Loan Comparison Calculator
Not all loans are created equal. Upfront fees, monthly fees and variable interest rates can dramatically affect the cost of a loan over its entire term. Further complicating matters is the fact that some loans offer an introductory interest rate for a pre-determined term and an ongoing rate for the remainder of the life of the loan. How can you effectively compare two loan products with different interest rates and introductory terms?
The loan comparison calculator on this page can help you compare and contrast the costs of two different loans to determine which loan is the best deal for you.
To use the loan comparison calculator, begin by entering the details for each loan. What are the upfront and ongoing fees for each loan?
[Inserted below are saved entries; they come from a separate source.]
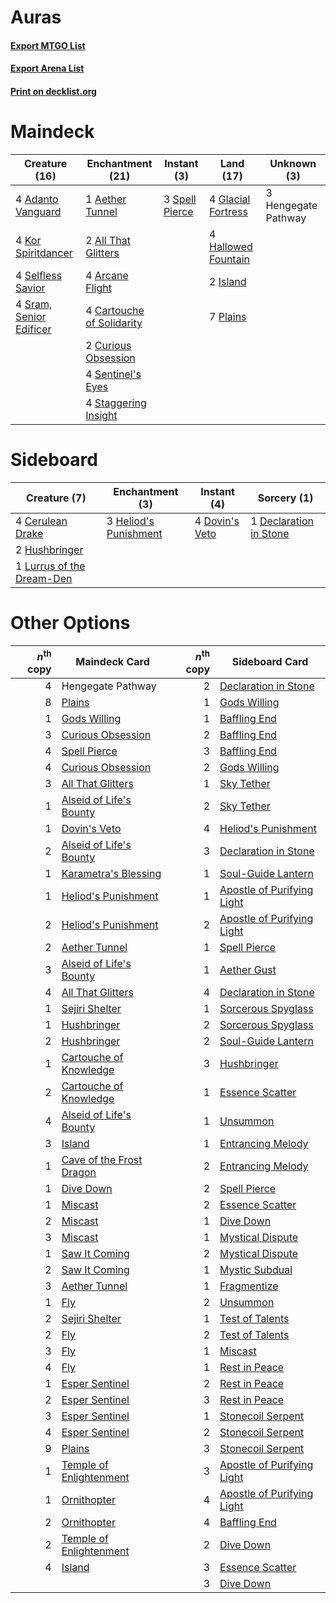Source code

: # Auras

#### [Export MTGO List](../collection/Auras/Auras.txt)
#### [Export Arena List](../collection/Auras/Auras_arena.txt)
#### [Print on decklist.org](http://decklist.org/?deckmain=4%09Adanto%20Vanguard%0A1%09Aether%20Tunnel%0A2%09All%20That%20Glitters%0A4%09Arcane%20Flight%0A4%09Cartouche%20of%20Solidarity%0A2%09Curious%20Obsession%0A4%09Glacial%20Fortress%0A4%09Hallowed%20Fountain%0A3%09Hengegate%20Pathway%0A2%09Island%0A4%09Kor%20Spiritdancer%0A7%09Plains%0A4%09Selfless%20Savior%0A4%09Sentinel's%20Eyes%0A3%09Spell%20Pierce%0A4%09Sram,%20Senior%20Edificer%0A4%09Staggering%20Insight&deckside=4%09Cerulean%20Drake%0A1%09Declaration%20in%20Stone%0A4%09Dovin's%20Veto%0A3%09Heliod's%20Punishment%0A2%09Hushbringer%0A1%09Lurrus%20of%20the%20Dream-Den)
# Maindeck

|                                          Creature (16)                                           |                                          Enchantment (21)                                          |                                       Instant (3)                                       |                                          Land (17)                                          |    Unknown (3)    |
|--------------------------------------------------------------------------------------------------|----------------------------------------------------------------------------------------------------|-----------------------------------------------------------------------------------------|---------------------------------------------------------------------------------------------|-------------------|
|4 [Adanto Vanguard](http://gatherer.wizards.com/Pages/Card/Details.aspx?multiverseid=435152)      |1 [Aether Tunnel](http://gatherer.wizards.com/Pages/Card/Details.aspx?multiverseid=447179)          |3 [Spell Pierce](http://gatherer.wizards.com/Pages/Card/Details.aspx?multiverseid=425876)|4 [Glacial Fortress](http://gatherer.wizards.com/Pages/Card/Details.aspx?multiverseid=190562)|3 Hengegate Pathway|
|4 [Kor Spiritdancer](http://gatherer.wizards.com/Pages/Card/Details.aspx?multiverseid=446061)     |2 [All That Glitters](http://gatherer.wizards.com/Pages/Card/Details.aspx?multiverseid=472964)      |                                                                                         |4 [Hallowed Fountain](http://gatherer.wizards.com/Pages/Card/Details.aspx?multiverseid=97071)|                   |
|4 [Selfless Savior](http://gatherer.wizards.com/Pages/Card/Details.aspx?multiverseid=485359)      |4 [Arcane Flight](http://gatherer.wizards.com/Pages/Card/Details.aspx?multiverseid=442931)          |                                                                                         |2 [Island](http://gatherer.wizards.com/Pages/Card/Details.aspx?multiverseid=439857)          |                   |
|4 [Sram, Senior Edificer](http://gatherer.wizards.com/Pages/Card/Details.aspx?multiverseid=423690)|4 [Cartouche of Solidarity](http://gatherer.wizards.com/Pages/Card/Details.aspx?multiverseid=426709)|                                                                                         |7 [Plains](http://gatherer.wizards.com/Pages/Card/Details.aspx?multiverseid=439856)          |                   |
|                                                                                                  |2 [Curious Obsession](http://gatherer.wizards.com/Pages/Card/Details.aspx?multiverseid=439692)      |                                                                                         |                                                                                             |                   |
|                                                                                                  |4 [Sentinel's Eyes](http://gatherer.wizards.com/Pages/Card/Details.aspx?multiverseid=476287)        |                                                                                         |                                                                                             |                   |
|                                                                                                  |4 [Staggering Insight](http://gatherer.wizards.com/Pages/Card/Details.aspx?multiverseid=476479)     |                                                                                         |                                                                                             |                   |


# Sideboard

|                                            Creature (7)                                            |                                        Enchantment (3)                                         |                                       Instant (4)                                       |                                           Sorcery (1)                                           |
|----------------------------------------------------------------------------------------------------|------------------------------------------------------------------------------------------------|-----------------------------------------------------------------------------------------|-------------------------------------------------------------------------------------------------|
|4 [Cerulean Drake](http://gatherer.wizards.com/Pages/Card/Details.aspx?multiverseid=466807)         |3 [Heliod's Punishment](http://gatherer.wizards.com/Pages/Card/Details.aspx?multiverseid=476272)|4 [Dovin's Veto](http://gatherer.wizards.com/Pages/Card/Details.aspx?multiverseid=461120)|1 [Declaration in Stone](http://gatherer.wizards.com/Pages/Card/Details.aspx?multiverseid=409750)|
|2 [Hushbringer](http://gatherer.wizards.com/Pages/Card/Details.aspx?multiverseid=472980)            |                                                                                                |                                                                                         |                                                                                                 |
|1 [Lurrus of the Dream-Den](http://gatherer.wizards.com/Pages/Card/Details.aspx?multiverseid=479746)|                                                                                                |                                                                                         |                                                                                                 |


# Other Options

|*n*<sup>th</sup> copy|                                           Maindeck Card                                           |*n*<sup>th</sup> copy|                                           Sideboard Card                                            |
|--------------------:|---------------------------------------------------------------------------------------------------|--------------------:|-----------------------------------------------------------------------------------------------------|
|                    4|Hengegate Pathway                                                                                  |                    2|[Declaration in Stone](http://gatherer.wizards.com/Pages/Card/Details.aspx?multiverseid=409750)      |
|                    8|[Plains](http://gatherer.wizards.com/Pages/Card/Details.aspx?multiverseid=439856)                  |                    1|[Gods Willing](http://gatherer.wizards.com/Pages/Card/Details.aspx?multiverseid=442005)              |
|                    1|[Gods Willing](http://gatherer.wizards.com/Pages/Card/Details.aspx?multiverseid=442005)            |                    1|[Baffling End](http://gatherer.wizards.com/Pages/Card/Details.aspx?multiverseid=439658)              |
|                    3|[Curious Obsession](http://gatherer.wizards.com/Pages/Card/Details.aspx?multiverseid=439692)       |                    2|[Baffling End](http://gatherer.wizards.com/Pages/Card/Details.aspx?multiverseid=439658)              |
|                    4|[Spell Pierce](http://gatherer.wizards.com/Pages/Card/Details.aspx?multiverseid=425876)            |                    3|[Baffling End](http://gatherer.wizards.com/Pages/Card/Details.aspx?multiverseid=439658)              |
|                    4|[Curious Obsession](http://gatherer.wizards.com/Pages/Card/Details.aspx?multiverseid=439692)       |                    2|[Gods Willing](http://gatherer.wizards.com/Pages/Card/Details.aspx?multiverseid=442005)              |
|                    3|[All That Glitters](http://gatherer.wizards.com/Pages/Card/Details.aspx?multiverseid=472964)       |                    1|[Sky Tether](http://gatherer.wizards.com/Pages/Card/Details.aspx?multiverseid=457165)                |
|                    1|[Alseid of Life's Bounty](http://gatherer.wizards.com/Pages/Card/Details.aspx?multiverseid=476252) |                    2|[Sky Tether](http://gatherer.wizards.com/Pages/Card/Details.aspx?multiverseid=457165)                |
|                    1|[Dovin's Veto](http://gatherer.wizards.com/Pages/Card/Details.aspx?multiverseid=461120)            |                    4|[Heliod's Punishment](http://gatherer.wizards.com/Pages/Card/Details.aspx?multiverseid=476272)       |
|                    2|[Alseid of Life's Bounty](http://gatherer.wizards.com/Pages/Card/Details.aspx?multiverseid=476252) |                    3|[Declaration in Stone](http://gatherer.wizards.com/Pages/Card/Details.aspx?multiverseid=409750)      |
|                    1|[Karametra's Blessing](http://gatherer.wizards.com/Pages/Card/Details.aspx?multiverseid=476277)    |                    1|[Soul-Guide Lantern](http://gatherer.wizards.com/Pages/Card/Details.aspx?multiverseid=476488)        |
|                    1|[Heliod's Punishment](http://gatherer.wizards.com/Pages/Card/Details.aspx?multiverseid=476272)     |                    1|[Apostle of Purifying Light](http://gatherer.wizards.com/Pages/Card/Details.aspx?multiverseid=466760)|
|                    2|[Heliod's Punishment](http://gatherer.wizards.com/Pages/Card/Details.aspx?multiverseid=476272)     |                    2|[Apostle of Purifying Light](http://gatherer.wizards.com/Pages/Card/Details.aspx?multiverseid=466760)|
|                    2|[Aether Tunnel](http://gatherer.wizards.com/Pages/Card/Details.aspx?multiverseid=447179)           |                    1|[Spell Pierce](http://gatherer.wizards.com/Pages/Card/Details.aspx?multiverseid=425876)              |
|                    3|[Alseid of Life's Bounty](http://gatherer.wizards.com/Pages/Card/Details.aspx?multiverseid=476252) |                    1|[Aether Gust](http://gatherer.wizards.com/Pages/Card/Details.aspx?multiverseid=466796)               |
|                    4|[All That Glitters](http://gatherer.wizards.com/Pages/Card/Details.aspx?multiverseid=472964)       |                    4|[Declaration in Stone](http://gatherer.wizards.com/Pages/Card/Details.aspx?multiverseid=409750)      |
|                    1|[Sejiri Shelter](http://gatherer.wizards.com/Pages/Card/Details.aspx?multiverseid=491662)          |                    1|[Sorcerous Spyglass](http://gatherer.wizards.com/Pages/Card/Details.aspx?multiverseid=435407)        |
|                    1|[Hushbringer](http://gatherer.wizards.com/Pages/Card/Details.aspx?multiverseid=472980)             |                    2|[Sorcerous Spyglass](http://gatherer.wizards.com/Pages/Card/Details.aspx?multiverseid=435407)        |
|                    2|[Hushbringer](http://gatherer.wizards.com/Pages/Card/Details.aspx?multiverseid=472980)             |                    2|[Soul-Guide Lantern](http://gatherer.wizards.com/Pages/Card/Details.aspx?multiverseid=476488)        |
|                    1|[Cartouche of Knowledge](http://gatherer.wizards.com/Pages/Card/Details.aspx?multiverseid=426747)  |                    3|[Hushbringer](http://gatherer.wizards.com/Pages/Card/Details.aspx?multiverseid=472980)               |
|                    2|[Cartouche of Knowledge](http://gatherer.wizards.com/Pages/Card/Details.aspx?multiverseid=426747)  |                    1|[Essence Scatter](http://gatherer.wizards.com/Pages/Card/Details.aspx?multiverseid=426754)           |
|                    4|[Alseid of Life's Bounty](http://gatherer.wizards.com/Pages/Card/Details.aspx?multiverseid=476252) |                    1|[Unsummon](http://gatherer.wizards.com/Pages/Card/Details.aspx?multiverseid=136218)                  |
|                    3|[Island](http://gatherer.wizards.com/Pages/Card/Details.aspx?multiverseid=439857)                  |                    1|[Entrancing Melody](http://gatherer.wizards.com/Pages/Card/Details.aspx?multiverseid=435207)         |
|                    1|[Cave of the Frost Dragon](http://gatherer.wizards.com/Pages/Card/Details.aspx?multiverseid=527540)|                    2|[Entrancing Melody](http://gatherer.wizards.com/Pages/Card/Details.aspx?multiverseid=435207)         |
|                    1|[Dive Down](http://gatherer.wizards.com/Pages/Card/Details.aspx?multiverseid=435205)               |                    2|[Spell Pierce](http://gatherer.wizards.com/Pages/Card/Details.aspx?multiverseid=425876)              |
|                    1|[Miscast](http://gatherer.wizards.com/Pages/Card/Details.aspx?multiverseid=485380)                 |                    2|[Essence Scatter](http://gatherer.wizards.com/Pages/Card/Details.aspx?multiverseid=426754)           |
|                    2|[Miscast](http://gatherer.wizards.com/Pages/Card/Details.aspx?multiverseid=485380)                 |                    1|[Dive Down](http://gatherer.wizards.com/Pages/Card/Details.aspx?multiverseid=435205)                 |
|                    3|[Miscast](http://gatherer.wizards.com/Pages/Card/Details.aspx?multiverseid=485380)                 |                    1|[Mystical Dispute](http://gatherer.wizards.com/Pages/Card/Details.aspx?multiverseid=473020)          |
|                    1|[Saw It Coming](http://gatherer.wizards.com/Pages/Card/Details.aspx?multiverseid=503684)           |                    2|[Mystical Dispute](http://gatherer.wizards.com/Pages/Card/Details.aspx?multiverseid=473020)          |
|                    2|[Saw It Coming](http://gatherer.wizards.com/Pages/Card/Details.aspx?multiverseid=503684)           |                    1|[Mystic Subdual](http://gatherer.wizards.com/Pages/Card/Details.aspx?multiverseid=479577)            |
|                    3|[Aether Tunnel](http://gatherer.wizards.com/Pages/Card/Details.aspx?multiverseid=447179)           |                    1|[Fragmentize](http://gatherer.wizards.com/Pages/Card/Details.aspx?multiverseid=417587)               |
|                    1|[Fly](http://gatherer.wizards.com/Pages/Card/Details.aspx?multiverseid=527346)                     |                    2|[Unsummon](http://gatherer.wizards.com/Pages/Card/Details.aspx?multiverseid=136218)                  |
|                    2|[Sejiri Shelter](http://gatherer.wizards.com/Pages/Card/Details.aspx?multiverseid=491662)          |                    1|[Test of Talents](http://gatherer.wizards.com/Pages/Card/Details.aspx?multiverseid=513536)           |
|                    2|[Fly](http://gatherer.wizards.com/Pages/Card/Details.aspx?multiverseid=527346)                     |                    2|[Test of Talents](http://gatherer.wizards.com/Pages/Card/Details.aspx?multiverseid=513536)           |
|                    3|[Fly](http://gatherer.wizards.com/Pages/Card/Details.aspx?multiverseid=527346)                     |                    1|[Miscast](http://gatherer.wizards.com/Pages/Card/Details.aspx?multiverseid=485380)                   |
|                    4|[Fly](http://gatherer.wizards.com/Pages/Card/Details.aspx?multiverseid=527346)                     |                    1|[Rest in Peace](http://gatherer.wizards.com/Pages/Card/Details.aspx?multiverseid=442021)             |
|                    1|[Esper Sentinel](http://gatherer.wizards.com/Pages/Card/Details.aspx?multiverseid=522088)          |                    2|[Rest in Peace](http://gatherer.wizards.com/Pages/Card/Details.aspx?multiverseid=442021)             |
|                    2|[Esper Sentinel](http://gatherer.wizards.com/Pages/Card/Details.aspx?multiverseid=522088)          |                    3|[Rest in Peace](http://gatherer.wizards.com/Pages/Card/Details.aspx?multiverseid=442021)             |
|                    3|[Esper Sentinel](http://gatherer.wizards.com/Pages/Card/Details.aspx?multiverseid=522088)          |                    1|[Stonecoil Serpent](http://gatherer.wizards.com/Pages/Card/Details.aspx?multiverseid=473197)         |
|                    4|[Esper Sentinel](http://gatherer.wizards.com/Pages/Card/Details.aspx?multiverseid=522088)          |                    2|[Stonecoil Serpent](http://gatherer.wizards.com/Pages/Card/Details.aspx?multiverseid=473197)         |
|                    9|[Plains](http://gatherer.wizards.com/Pages/Card/Details.aspx?multiverseid=439856)                  |                    3|[Stonecoil Serpent](http://gatherer.wizards.com/Pages/Card/Details.aspx?multiverseid=473197)         |
|                    1|[Temple of Enlightenment](http://gatherer.wizards.com/Pages/Card/Details.aspx?multiverseid=378535) |                    3|[Apostle of Purifying Light](http://gatherer.wizards.com/Pages/Card/Details.aspx?multiverseid=466760)|
|                    1|[Ornithopter](http://gatherer.wizards.com/Pages/Card/Details.aspx?multiverseid=129665)             |                    4|[Apostle of Purifying Light](http://gatherer.wizards.com/Pages/Card/Details.aspx?multiverseid=466760)|
|                    2|[Ornithopter](http://gatherer.wizards.com/Pages/Card/Details.aspx?multiverseid=129665)             |                    4|[Baffling End](http://gatherer.wizards.com/Pages/Card/Details.aspx?multiverseid=439658)              |
|                    2|[Temple of Enlightenment](http://gatherer.wizards.com/Pages/Card/Details.aspx?multiverseid=378535) |                    2|[Dive Down](http://gatherer.wizards.com/Pages/Card/Details.aspx?multiverseid=435205)                 |
|                    4|[Island](http://gatherer.wizards.com/Pages/Card/Details.aspx?multiverseid=439857)                  |                    3|[Essence Scatter](http://gatherer.wizards.com/Pages/Card/Details.aspx?multiverseid=426754)           |
|                     |                                                                                                   |                    3|[Dive Down](http://gatherer.wizards.com/Pages/Card/Details.aspx?multiverseid=435205)                 |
What is the introductory interest rate? For how many monthly will that introductory rate last (intro term)? What is the interest rate after the introductory term expires? Once you've completed the loan details for each loan, enter the common loan details. How much are you planning to borrow (loan amount)? What is the loan term (in years)?
Once you've entered the unique and common data for each loan, the calculator will reveal your monthly payment amounts for each loan during the initial interest rate term and for the remainder of the loan. The calculator also shows the total amount paid for each loan after interest. Using the loan comparison calculator, you can make an educated decision regarding which loan is right for you.
- Because interest is assessed daily based on the remaining balance on the loan (known as the principal), paying higher payments (or applying a lump sum payment) while the interest rate is low during an introductory term can save a great deal in both interest and time. Pay as much as you can while the rates are favorable to save more time and money!